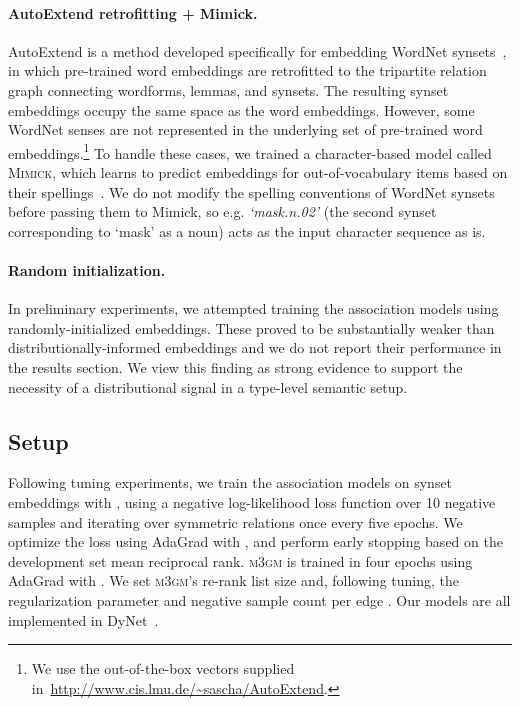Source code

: \documentclass[11pt,twocolumn]{article}
\newcommand{\WN}[0]{WordNet}
\newcommand{\sysname}[0]{\textsc{m3gm}}
\begin{document}
\paragraph{AutoExtend retrofitting + Mimick.}
AutoExtend is a method developed specifically for embedding \WN{} synsets~\cite{Rothe2015AutoExtend}, in which pre-trained word embeddings are retrofitted to the tripartite relation graph connecting wordforms, lemmas, and synsets.
The resulting synset embeddings occupy the same space as the word embeddings.
However, some \WN{} senses are not represented in the underlying set of pre-trained word embeddings.\footnote{We use the out-of-the-box vectors supplied in~\url{http://www.cis.lmu.de/~sascha/AutoExtend}.}
To handle these cases, we trained a character-based model called \textsc{Mimick}, which learns to predict embeddings for out-of-vocabulary items based on their spellings~\cite{pinter2017mimicking}.
We do not modify the spelling conventions of \WN{} synsets before passing them to Mimick, so e.g. \textit{`mask.n.02'} (the second synset corresponding to `mask' as a noun) acts as the input character sequence as is.

\paragraph{Random initialization.} In preliminary experiments, we attempted training the association models using randomly-initialized embeddings.
These proved to be substantially weaker than distributionally-informed embeddings and we do not report their performance in the results section.
We view this finding as strong evidence to support the necessity of a distributional signal in a type-level semantic setup.

\subsection{Setup}

Following tuning experiments, we train the association models on synset embeddings with , using a negative log-likelihood loss function over 10 negative samples and iterating over symmetric relations once every five epochs.
We optimize the loss using AdaGrad with , and perform early stopping based on the development set mean reciprocal rank.
\sysname{} is trained in four epochs using AdaGrad with .
We set \sysname's re-rank list size  and, following tuning, the regularization parameter  and negative sample count per edge . Our models are all implemented in DyNet~\cite{dynet}.
\end{document}
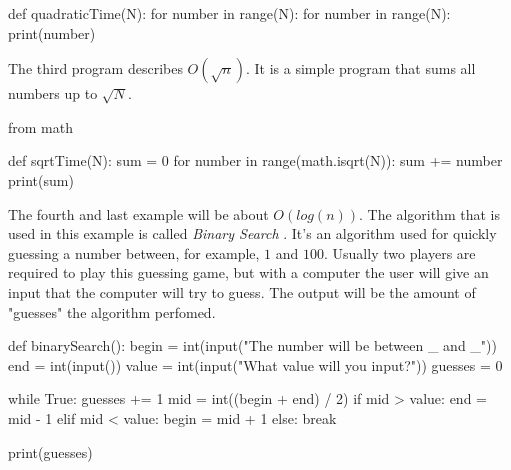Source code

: \documentclass[main.tex]{subfiles}
\begin{document}
\begin{python}
    def quadraticTime(N):
        for number in range(N):
            for number in range(N):
                print(number)
\end{python}

\vspace{10mm}

The third program describes $O(\sqrt{n})$. It is a simple program that sums all numbers up to $\sqrt{N}$.

\begin{python}
    from math

    def sqrtTime(N):
        sum = 0
        for number in range(math.isqrt(N)):
            sum += number
        print(sum)
\end{python}

\vspace{10mm}

The fourth and last example will be about $O(log (n))$. The algorithm that is used in this example is called \textit{Binary Search} \cite{algh:binary_search}. It's an algorithm used for quickly guessing a number between, for example, $1$ and $100$. Usually two players are required to play this guessing game, but with a computer the user will give an input that the computer will try to guess. The output will be the amount of "guesses" the algorithm perfomed.

\begin{python}
    def binarySearch():
        begin = int(input("The number will be between _ and _\n"))
        end = int(input())
        value = int(input("What value will you input?\n"))
        guesses = 0

        while True:
            guesses += 1
            mid = int((begin + end) / 2)
            if mid > value:
                end = mid - 1
            elif mid < value:
                begin = mid + 1
            else:
                break

    print(guesses)

\end{python}

\end{document}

····················

• [What is expected]: Using the records above, output an exact copy without any pictures.

• [Result of this exercise]:
Source code

: \documentclass[11pt,twocolumn]{article}
\newcommand{\WN}[0]{WordNet}
\newcommand{\sysname}[0]{\textsc{m3gm}}
\begin{document}
\paragraph{AutoExtend retrofitting + Mimick.}
AutoExtend is a method developed specifically for embedding \WN{} synsets~\cite{Rothe2015AutoExtend}, in which pre-trained word embeddings are retrofitted to the tripartite relation graph connecting wordforms, lemmas, and synsets.
The resulting synset embeddings occupy the same space as the word embeddings.
However, some \WN{} senses are not represented in the underlying set of pre-trained word embeddings.\footnote{We use the out-of-the-box vectors supplied in~\url{http://www.cis.lmu.de/~sascha/AutoExtend}.}
To handle these cases, we trained a character-based model called \textsc{Mimick}, which learns to predict embeddings for out-of-vocabulary items based on their spellings~\cite{pinter2017mimicking}.
We do not modify the spelling conventions of \WN{} synsets before passing them to Mimick, so e.g. \textit{`mask.n.02'} (the second synset corresponding to `mask' as a noun) acts as the input character sequence as is.

\paragraph{Random initialization.} In preliminary experiments, we attempted training the association models using randomly-initialized embeddings.
These proved to be substantially weaker than distributionally-informed embeddings and we do not report their performance in the results section.
We view this finding as strong evidence to support the necessity of a distributional signal in a type-level semantic setup.

\subsection{Setup}

Following tuning experiments, we train the association models on synset embeddings with , using a negative log-likelihood loss function over 10 negative samples and iterating over symmetric relations once every five epochs.
We optimize the loss using AdaGrad with , and perform early stopping based on the development set mean reciprocal rank.
\sysname{} is trained in four epochs using AdaGrad with .
We set \sysname's re-rank list size  and, following tuning, the regularization parameter  and negative sample count per edge . Our models are all implemented in DyNet~\cite{dynet}.
\end{document}
Source code

: \documentclass[main.tex]{subfiles}
\begin{document}
\begin{python}
    def quadraticTime(N):
        for number in range(N):
            for number in range(N):
                print(number)
\end{python}

\vspace{10mm}

The third program describes $O(\sqrt{n})$. It is a simple program that sums all numbers up to $\sqrt{N}$.

\begin{python}
    from math

    def sqrtTime(N):
        sum = 0
        for number in range(math.isqrt(N)):
            sum += number
        print(sum)
\end{python}

\vspace{10mm}

The fourth and last example will be about $O(log (n))$. The algorithm that is used in this example is called \textit{Binary Search} \cite{algh:binary_search}. It's an algorithm used for quickly guessing a number between, for example, $1$ and $100$. Usually two players are required to play this guessing game, but with a computer the user will give an input that the computer will try to guess. The output will be the amount of "guesses" the algorithm perfomed.

\begin{python}
    def binarySearch():
        begin = int(input("The number will be between _ and _\n"))
        end = int(input())
        value = int(input("What value will you input?\n"))
        guesses = 0

        while True:
            guesses += 1
            mid = int((begin + end) / 2)
            if mid > value:
                end = mid - 1
            elif mid < value:
                begin = mid + 1
            else:
                break

    print(guesses)

\end{python}

\end{document}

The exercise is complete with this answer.